Kotak itu persegi panjang, bewarna merah gelap, dengan sebuah pita hitam kecil yang mengikat satu sisinya. Didalamnya berisikan sebuah pedang hias kecil, mata pedangnya kecil dan mengkilap, sedangkan gagangnya dililit kepangan kain sutra warna-warni, dengan sebuah batu mulia warna merah terang ditengahnya.
"Saya menanamkan sedikit aura saya di batu mulia itu, jika Duchess berada dalam bahaya dan menggunakan pedang itu, kalung auror saya akan terhubung dan saya bisa melacak keberadaan Duchess." Sieghart menurunkan kerah bajunya dan menunjukan kalung auror yang tidak pernah Viori lihat sebelumnya. Di webtoon di deskripsikan bahwa kalung auror itu digunakan untuk melindungi Mathilda saat ia masuk ke kediaman Lucius nantinya. Kalung itu hanya rantai tipis bergantungkan kubus kosong yang nantinya akan terisi dengan mana orang yang dilacak. Seharunya itu berwarna merah muda seperti warna mana Mathilda, tetapi saat ini didalamnya berisikan mana warna merah terang -mana Viori.
"Jadi ini seperti GPS tracker..." Viori bergumam sambil menatapi pedang itu.
"Seperti apa?" Sieghart sebenarnya mendengar perkataan Viori, tetapi ia tidak mengerti apa yang diucapkannya.
"Ah, bukan apa-apa. Berarti ini akan memberikan sinyal kalau aku berada dalam bahaya dan menggunakan pedang ini kan?"

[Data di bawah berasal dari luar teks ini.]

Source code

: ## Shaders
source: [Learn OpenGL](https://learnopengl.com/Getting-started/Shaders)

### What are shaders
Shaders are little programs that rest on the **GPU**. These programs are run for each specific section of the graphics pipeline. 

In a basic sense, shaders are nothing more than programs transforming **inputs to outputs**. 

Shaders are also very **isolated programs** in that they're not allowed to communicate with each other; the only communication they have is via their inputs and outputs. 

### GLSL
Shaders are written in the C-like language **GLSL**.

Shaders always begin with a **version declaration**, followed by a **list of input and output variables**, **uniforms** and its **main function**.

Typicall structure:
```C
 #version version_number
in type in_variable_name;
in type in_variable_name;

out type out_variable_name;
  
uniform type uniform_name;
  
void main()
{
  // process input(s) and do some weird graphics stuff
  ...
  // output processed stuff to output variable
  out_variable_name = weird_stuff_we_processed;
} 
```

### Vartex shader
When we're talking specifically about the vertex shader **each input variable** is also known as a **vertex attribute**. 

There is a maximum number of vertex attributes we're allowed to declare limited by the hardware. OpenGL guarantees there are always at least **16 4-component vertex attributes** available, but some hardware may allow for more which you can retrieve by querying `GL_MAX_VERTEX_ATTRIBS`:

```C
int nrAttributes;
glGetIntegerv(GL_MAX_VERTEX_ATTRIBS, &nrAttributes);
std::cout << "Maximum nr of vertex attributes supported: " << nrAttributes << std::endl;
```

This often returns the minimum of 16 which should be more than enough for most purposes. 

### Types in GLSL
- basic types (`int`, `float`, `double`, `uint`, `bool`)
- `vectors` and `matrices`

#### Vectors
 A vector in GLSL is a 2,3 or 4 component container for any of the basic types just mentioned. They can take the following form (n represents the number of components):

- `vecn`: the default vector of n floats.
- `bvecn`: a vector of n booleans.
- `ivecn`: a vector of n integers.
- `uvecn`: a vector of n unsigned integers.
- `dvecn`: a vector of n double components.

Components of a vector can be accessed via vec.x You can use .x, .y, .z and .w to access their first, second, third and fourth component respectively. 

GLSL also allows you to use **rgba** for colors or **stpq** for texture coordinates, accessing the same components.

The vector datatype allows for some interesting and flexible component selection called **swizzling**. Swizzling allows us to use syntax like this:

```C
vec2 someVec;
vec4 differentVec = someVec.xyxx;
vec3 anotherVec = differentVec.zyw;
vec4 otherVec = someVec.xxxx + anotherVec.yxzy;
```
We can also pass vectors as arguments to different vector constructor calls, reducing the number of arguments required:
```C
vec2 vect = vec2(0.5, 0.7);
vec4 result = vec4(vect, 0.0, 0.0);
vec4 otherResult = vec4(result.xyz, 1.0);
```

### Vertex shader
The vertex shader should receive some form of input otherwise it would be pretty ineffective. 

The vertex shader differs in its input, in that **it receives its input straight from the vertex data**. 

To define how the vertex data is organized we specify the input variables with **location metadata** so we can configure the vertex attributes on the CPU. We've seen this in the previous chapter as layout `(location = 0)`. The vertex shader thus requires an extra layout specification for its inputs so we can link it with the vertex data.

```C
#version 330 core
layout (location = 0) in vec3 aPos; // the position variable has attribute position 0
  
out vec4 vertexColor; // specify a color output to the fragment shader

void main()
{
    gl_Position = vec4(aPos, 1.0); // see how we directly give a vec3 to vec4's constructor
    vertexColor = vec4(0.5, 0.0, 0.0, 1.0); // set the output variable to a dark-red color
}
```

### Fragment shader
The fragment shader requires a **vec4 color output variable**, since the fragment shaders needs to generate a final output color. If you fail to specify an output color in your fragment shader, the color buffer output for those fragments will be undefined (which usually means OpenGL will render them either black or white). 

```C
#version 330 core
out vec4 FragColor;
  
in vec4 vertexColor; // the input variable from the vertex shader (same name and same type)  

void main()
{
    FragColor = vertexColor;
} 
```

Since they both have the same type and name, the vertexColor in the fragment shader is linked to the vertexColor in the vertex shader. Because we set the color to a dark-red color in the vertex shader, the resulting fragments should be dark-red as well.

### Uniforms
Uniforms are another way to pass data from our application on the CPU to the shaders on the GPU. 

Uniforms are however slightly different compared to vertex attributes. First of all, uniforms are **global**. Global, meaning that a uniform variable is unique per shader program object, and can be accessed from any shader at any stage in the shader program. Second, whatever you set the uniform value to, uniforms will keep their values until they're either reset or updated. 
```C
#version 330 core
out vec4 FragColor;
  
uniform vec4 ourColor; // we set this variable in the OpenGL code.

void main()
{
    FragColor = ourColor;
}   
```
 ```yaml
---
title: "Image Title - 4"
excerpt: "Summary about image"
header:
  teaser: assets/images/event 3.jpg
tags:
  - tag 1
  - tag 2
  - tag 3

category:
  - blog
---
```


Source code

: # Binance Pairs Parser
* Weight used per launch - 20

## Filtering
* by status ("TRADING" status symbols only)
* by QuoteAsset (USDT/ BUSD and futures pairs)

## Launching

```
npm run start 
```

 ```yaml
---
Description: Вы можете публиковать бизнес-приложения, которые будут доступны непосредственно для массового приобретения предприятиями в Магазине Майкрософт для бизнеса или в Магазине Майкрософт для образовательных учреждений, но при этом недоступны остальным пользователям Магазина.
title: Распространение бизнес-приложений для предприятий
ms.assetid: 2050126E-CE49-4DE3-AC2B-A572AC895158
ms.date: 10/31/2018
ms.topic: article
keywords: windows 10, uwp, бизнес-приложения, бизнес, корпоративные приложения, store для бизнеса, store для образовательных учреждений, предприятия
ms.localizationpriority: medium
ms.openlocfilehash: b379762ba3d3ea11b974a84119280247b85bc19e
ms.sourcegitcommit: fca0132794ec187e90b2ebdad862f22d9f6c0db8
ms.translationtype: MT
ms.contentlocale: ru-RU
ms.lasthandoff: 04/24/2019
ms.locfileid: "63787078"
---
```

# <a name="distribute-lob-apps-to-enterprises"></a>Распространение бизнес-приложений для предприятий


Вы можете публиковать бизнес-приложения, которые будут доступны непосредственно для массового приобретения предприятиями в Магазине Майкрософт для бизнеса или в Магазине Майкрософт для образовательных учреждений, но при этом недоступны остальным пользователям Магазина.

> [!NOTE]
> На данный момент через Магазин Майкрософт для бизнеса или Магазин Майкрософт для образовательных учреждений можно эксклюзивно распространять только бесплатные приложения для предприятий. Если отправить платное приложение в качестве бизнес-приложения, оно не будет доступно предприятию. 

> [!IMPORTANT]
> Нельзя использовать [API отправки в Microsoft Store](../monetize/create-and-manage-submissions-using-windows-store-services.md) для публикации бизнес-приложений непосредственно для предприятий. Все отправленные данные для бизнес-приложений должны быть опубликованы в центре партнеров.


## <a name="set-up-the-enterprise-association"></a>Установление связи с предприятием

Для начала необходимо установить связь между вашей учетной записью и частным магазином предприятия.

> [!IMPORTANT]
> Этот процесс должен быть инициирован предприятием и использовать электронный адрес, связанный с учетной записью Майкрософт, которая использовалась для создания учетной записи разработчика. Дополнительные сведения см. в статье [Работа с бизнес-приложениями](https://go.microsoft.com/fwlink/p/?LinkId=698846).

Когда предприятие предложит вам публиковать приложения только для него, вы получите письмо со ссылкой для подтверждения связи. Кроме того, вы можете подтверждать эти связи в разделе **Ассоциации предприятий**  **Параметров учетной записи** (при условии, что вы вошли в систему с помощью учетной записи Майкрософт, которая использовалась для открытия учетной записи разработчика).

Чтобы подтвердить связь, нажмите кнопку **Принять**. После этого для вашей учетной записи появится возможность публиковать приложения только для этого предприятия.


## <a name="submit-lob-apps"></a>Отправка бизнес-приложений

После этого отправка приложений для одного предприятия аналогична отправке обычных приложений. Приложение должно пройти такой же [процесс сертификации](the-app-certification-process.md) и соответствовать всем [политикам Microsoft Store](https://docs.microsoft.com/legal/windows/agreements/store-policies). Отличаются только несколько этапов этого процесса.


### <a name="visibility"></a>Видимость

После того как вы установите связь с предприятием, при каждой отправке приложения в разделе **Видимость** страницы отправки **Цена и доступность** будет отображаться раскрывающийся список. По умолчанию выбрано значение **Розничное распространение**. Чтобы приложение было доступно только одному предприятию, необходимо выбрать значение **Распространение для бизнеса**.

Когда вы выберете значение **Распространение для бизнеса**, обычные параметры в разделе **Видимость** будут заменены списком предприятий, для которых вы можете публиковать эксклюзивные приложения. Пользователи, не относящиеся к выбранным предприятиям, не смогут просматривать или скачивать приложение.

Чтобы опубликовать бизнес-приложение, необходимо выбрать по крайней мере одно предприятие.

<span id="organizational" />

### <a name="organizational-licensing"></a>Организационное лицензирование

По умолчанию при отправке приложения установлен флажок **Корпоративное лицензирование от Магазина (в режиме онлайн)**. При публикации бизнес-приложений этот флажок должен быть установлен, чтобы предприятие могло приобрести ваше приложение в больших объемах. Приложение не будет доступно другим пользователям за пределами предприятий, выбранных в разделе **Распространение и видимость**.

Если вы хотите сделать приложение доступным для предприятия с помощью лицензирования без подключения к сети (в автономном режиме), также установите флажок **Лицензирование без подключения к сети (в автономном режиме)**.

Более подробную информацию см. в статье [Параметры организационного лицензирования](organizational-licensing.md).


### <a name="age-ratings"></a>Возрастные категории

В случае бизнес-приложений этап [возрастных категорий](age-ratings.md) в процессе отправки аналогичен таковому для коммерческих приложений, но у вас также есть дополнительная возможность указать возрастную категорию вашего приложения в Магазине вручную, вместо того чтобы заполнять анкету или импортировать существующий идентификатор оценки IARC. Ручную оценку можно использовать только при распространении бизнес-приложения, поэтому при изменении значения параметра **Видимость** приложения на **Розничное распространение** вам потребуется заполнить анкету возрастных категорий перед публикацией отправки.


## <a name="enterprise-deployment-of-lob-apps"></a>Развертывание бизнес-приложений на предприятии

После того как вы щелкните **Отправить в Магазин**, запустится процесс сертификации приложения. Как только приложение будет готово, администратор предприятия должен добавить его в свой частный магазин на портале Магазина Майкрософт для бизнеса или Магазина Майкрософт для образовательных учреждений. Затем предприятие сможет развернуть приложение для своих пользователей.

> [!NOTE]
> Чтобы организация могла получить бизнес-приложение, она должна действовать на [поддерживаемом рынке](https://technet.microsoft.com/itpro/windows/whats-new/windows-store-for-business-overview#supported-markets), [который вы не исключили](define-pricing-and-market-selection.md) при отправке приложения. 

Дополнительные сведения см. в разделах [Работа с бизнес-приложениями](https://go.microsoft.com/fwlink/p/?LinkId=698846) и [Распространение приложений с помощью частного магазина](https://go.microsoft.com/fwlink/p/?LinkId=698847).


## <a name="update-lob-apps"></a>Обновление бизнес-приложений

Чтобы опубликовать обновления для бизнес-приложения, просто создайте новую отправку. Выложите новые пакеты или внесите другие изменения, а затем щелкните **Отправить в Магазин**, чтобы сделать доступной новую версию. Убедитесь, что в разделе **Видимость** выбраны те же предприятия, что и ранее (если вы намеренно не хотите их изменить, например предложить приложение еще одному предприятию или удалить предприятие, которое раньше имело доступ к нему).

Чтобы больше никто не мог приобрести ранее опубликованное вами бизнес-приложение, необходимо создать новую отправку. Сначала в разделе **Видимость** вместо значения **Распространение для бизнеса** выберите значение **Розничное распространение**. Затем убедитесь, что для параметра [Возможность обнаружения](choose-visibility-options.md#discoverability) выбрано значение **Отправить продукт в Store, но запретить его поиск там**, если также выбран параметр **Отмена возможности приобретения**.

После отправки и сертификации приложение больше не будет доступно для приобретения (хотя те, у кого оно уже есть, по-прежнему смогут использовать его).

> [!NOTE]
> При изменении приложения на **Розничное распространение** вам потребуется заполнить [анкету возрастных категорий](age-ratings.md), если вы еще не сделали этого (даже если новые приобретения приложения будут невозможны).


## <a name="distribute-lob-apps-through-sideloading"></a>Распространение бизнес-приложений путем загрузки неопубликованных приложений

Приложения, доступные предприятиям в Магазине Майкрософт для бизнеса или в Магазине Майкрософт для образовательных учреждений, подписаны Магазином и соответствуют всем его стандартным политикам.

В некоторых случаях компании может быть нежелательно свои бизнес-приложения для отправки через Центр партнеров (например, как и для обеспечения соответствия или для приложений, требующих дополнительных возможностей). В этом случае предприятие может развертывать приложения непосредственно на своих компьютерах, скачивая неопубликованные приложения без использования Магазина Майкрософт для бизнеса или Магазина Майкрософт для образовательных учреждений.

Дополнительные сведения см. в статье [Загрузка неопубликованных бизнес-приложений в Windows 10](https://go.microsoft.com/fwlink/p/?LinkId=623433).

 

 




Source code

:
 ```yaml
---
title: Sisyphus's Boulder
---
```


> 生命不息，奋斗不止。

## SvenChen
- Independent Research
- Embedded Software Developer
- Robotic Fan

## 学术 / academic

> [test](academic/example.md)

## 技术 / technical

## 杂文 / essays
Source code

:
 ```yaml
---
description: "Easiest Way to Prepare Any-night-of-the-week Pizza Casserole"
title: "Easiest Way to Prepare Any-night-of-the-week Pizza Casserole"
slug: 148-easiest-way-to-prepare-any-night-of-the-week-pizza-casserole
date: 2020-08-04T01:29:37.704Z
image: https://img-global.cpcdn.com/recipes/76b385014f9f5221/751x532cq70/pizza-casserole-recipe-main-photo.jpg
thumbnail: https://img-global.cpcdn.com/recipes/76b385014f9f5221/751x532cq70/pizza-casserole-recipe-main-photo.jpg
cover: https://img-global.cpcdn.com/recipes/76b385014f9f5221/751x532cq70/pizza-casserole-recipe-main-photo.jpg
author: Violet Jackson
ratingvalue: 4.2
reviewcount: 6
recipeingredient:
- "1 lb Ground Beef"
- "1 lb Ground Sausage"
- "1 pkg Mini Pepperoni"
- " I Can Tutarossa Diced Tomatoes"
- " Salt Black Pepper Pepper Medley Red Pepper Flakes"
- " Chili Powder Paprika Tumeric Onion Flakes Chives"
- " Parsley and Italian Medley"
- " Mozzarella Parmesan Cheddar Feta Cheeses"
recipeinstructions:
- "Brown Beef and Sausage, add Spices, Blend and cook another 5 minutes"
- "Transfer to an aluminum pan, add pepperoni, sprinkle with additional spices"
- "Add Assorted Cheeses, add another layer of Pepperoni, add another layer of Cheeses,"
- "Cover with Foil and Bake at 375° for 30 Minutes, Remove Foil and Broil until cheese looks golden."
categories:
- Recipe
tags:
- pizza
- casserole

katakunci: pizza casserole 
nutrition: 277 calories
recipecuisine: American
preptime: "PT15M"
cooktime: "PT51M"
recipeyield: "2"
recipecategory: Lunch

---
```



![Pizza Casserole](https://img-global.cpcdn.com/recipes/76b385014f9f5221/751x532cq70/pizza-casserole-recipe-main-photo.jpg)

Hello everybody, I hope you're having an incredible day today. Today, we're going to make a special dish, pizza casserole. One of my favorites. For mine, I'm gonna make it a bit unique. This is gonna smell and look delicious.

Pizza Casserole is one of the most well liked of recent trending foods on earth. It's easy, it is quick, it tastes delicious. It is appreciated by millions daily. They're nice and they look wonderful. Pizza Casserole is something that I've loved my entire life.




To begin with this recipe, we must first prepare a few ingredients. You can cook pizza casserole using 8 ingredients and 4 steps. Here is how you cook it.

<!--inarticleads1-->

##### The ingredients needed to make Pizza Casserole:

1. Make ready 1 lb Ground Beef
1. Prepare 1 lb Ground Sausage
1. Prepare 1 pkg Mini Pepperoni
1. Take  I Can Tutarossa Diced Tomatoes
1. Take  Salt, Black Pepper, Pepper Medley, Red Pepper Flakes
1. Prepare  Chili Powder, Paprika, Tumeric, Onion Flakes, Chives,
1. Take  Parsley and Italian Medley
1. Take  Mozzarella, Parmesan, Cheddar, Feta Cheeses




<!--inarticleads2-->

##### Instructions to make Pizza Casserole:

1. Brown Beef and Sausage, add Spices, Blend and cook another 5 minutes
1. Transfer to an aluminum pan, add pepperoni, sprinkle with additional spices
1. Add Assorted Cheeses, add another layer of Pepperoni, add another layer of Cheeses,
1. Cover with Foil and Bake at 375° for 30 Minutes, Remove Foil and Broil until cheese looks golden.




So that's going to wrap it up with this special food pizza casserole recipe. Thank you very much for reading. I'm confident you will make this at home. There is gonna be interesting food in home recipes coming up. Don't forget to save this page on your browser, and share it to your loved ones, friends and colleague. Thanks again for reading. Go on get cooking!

Sieghart mengangguk yakin.
"Terimakasih. Aku sangat membutuhkan hal seperti ini." Walaupun sebenarnya Viori merasa membutuhkan alat perlindungan karena ia berada dalam bahaya rencana pembunuhan Sieghart, ia malah mendapat pedang dari Sieghart yang membuatnya terasa seperti paradoks.
Viori sepertinya ingin berkata lebih, tetapi melihat sinar sore yang makin pudar memancar dari belakang Sieghart, ia sadar bahwa sebaiknya mereka cepat kembali sebelum Lucius naik pitam.
Sieghart terlihat setuju dan segera membukakan pintu kereta kuda, ia juga menawarkan tangannya untuk membantu Viori menaiki pijakan yang tinggi.
Hari itu, lagi-lagi Viori menyaksikan pemandangan yang sepertinya sudah dilihatnya berkali-kali beberapa waktu belakangan ini.
Lucius dengan secangkir teh yang sudah dingin dan sebuah teko yang sudah kosong. Jas nya sudah dilipat rapih di sebelah sofa yang ia duduki, dan setumpuk kertas dokumen disebelah cangkirnya. Reinhard terlihat setengah tidur sambil berdiri sambil menggenggam sebuah buku berisikan jadwal Lucius hari itu. Sambil melewati Reinhard yang masih setengah tertidur itu, Viori bisa melihat bahwa jadwal hari itu dicoret dan dikosongkan.
"Kau sudah memberikan hadiah untuk Sieghart?" Lucius tidak terlihat marah sama sekali, yang justru membuat Viori bingung dengan reaksinya.